At 884m high, Ben Arthur, familiarly known as The Cobbler, is only a Corbett but is a cracking hill. It is one of a group of hills known as the Arrochar Alps: The Cobbler, and the Munros Beinn Narnaim and Beinn Ime. I believe technically The Cobbler refers to the central peak and Ben Arthur is the name of the mountain as a whole but that distinction is now largely forgotten.
Forgotten too, is the name ‘Suy Arthire‘ which the 16th-century map maker, Timothy Pont, gave the hill. ‘Suy‘ or ‘Suidhe‘ is a generic Gaelic hill name like ‘Beinn‘ or ‘Ben‘. It means a seat or level shelf on a hill-side. ‘Arthire‘ is of course ‘Arthur’. The name of the legendary British King as a hill name is not unknown in Scotland. Arthur’s Seat in Edinburgh is the best-known example.
I had intended to climb The Cobbler but had to settle for just Beinn Narnaim. My mind thinks I’m twenty years younger than my legs tell me. This photo was taken on the descent of Beinn Narnaim. Saw the boulder and liked it, as Shrek said to Donkey “that is a nice boulder”.

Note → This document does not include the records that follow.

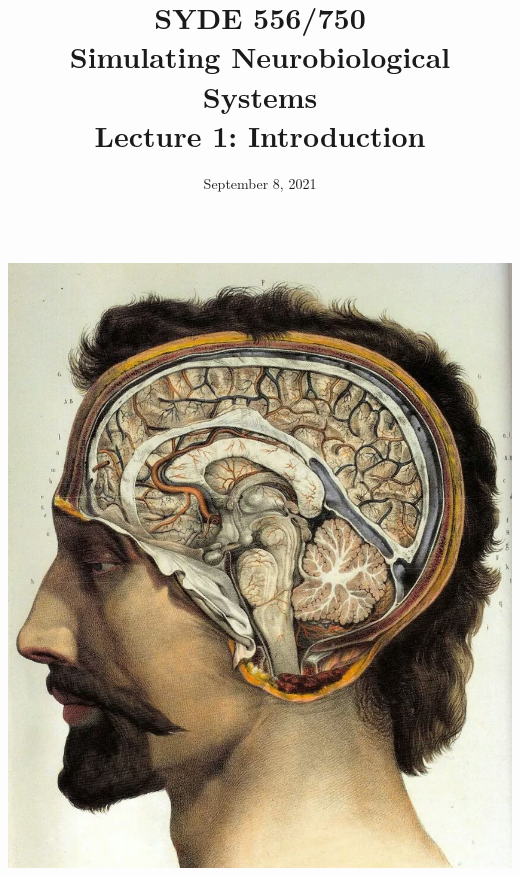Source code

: \documentclass[handout,aspectratio=169]{beamer}
\date{September 8, 2021}
\title{SYDE 556/750 \\ Simulating Neurobiological Systems \\ Lecture 1: Introduction}
\begin{document}
	
\begin{frame}{}
	\vspace{0.5cm}
	\begin{columns}[c]
		\MakeTitle
		\includegraphics[width=\textwidth]{media/jean_baptiste_marc_bourgery_atlas_of_anatomy_human_brain.jpg}
	\end{columns}
\end{frame}
\end{document}
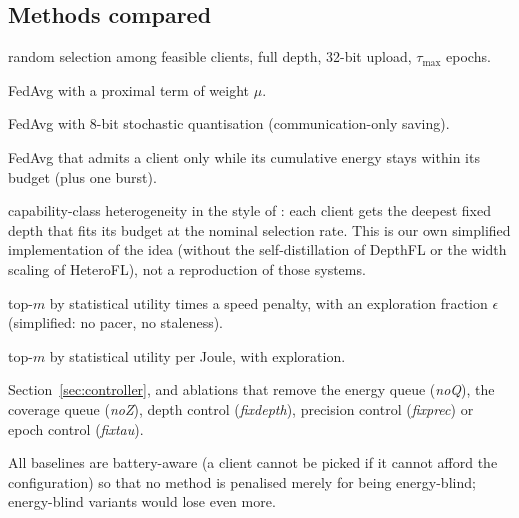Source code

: \subsection{Methods compared}
\begin{description}[leftmargin=1.2em,labelindent=0pt,itemsep=1pt,topsep=2pt]
\item[FedAvg \citep{mcmahan2017communication}] random selection among feasible clients, full depth, 32-bit upload, $\tau_{\max}$ epochs.
\item[FedProx \citep{li2020fedprox}] FedAvg with a proximal term of weight $\mu$.
\item[FedAvg-Q8] FedAvg with 8-bit stochastic quantisation \citep{alistarh2017qsgd} (communication-only saving).
\item[FedAvg-Paced] FedAvg that admits a client only while its cumulative energy stays within its budget (plus one burst).
\item[Static-Depth] capability-class heterogeneity in the style of \citet{diao2021heterofl,kim2023depthfl,ilhan2023scalefl}: each client gets the deepest fixed depth that fits its budget at the nominal selection rate. This is our own simplified implementation of the idea (without the self-distillation of DepthFL or the width scaling of HeteroFL), not a reproduction of those systems.
\item[Oort-style \citep{lai2021oort}] top-$m$ by statistical utility times a speed penalty, with an exploration fraction $\epsilon$ (simplified: no pacer, no staleness).
\item[Energy-greedy] top-$m$ by statistical utility per Joule, with exploration.
\item[EcoFed] Section~\ref{sec:controller}, and ablations that remove the energy queue (\textit{noQ}), the coverage queue (\textit{noZ}), depth control (\textit{fixdepth}), precision control (\textit{fixprec}) or epoch control (\textit{fixtau}).
\end{description}
All baselines are battery-aware (a client cannot be picked if it cannot afford the configuration) so that no method is penalised merely for being energy-blind; energy-blind variants would lose even more.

I have climbed The Cobbler before so not too disappointed. It was way back in ’88, the day after taking part in the Arrochar Alps Hill Race which took in Ben Vane as well as Beinn Ime and Beinn Narnaim. In 2007, the race was resurrected after a break of 15 years but obviously it hasn’t been held this year.
The Arrochar Alps has been likened to Yorkshire’s Three Peaks as a long hill challenge but there is another similarity: the crowds. The Cobbler has been said to be Scotland’s most popular hill and today there was a steady stream making the climb.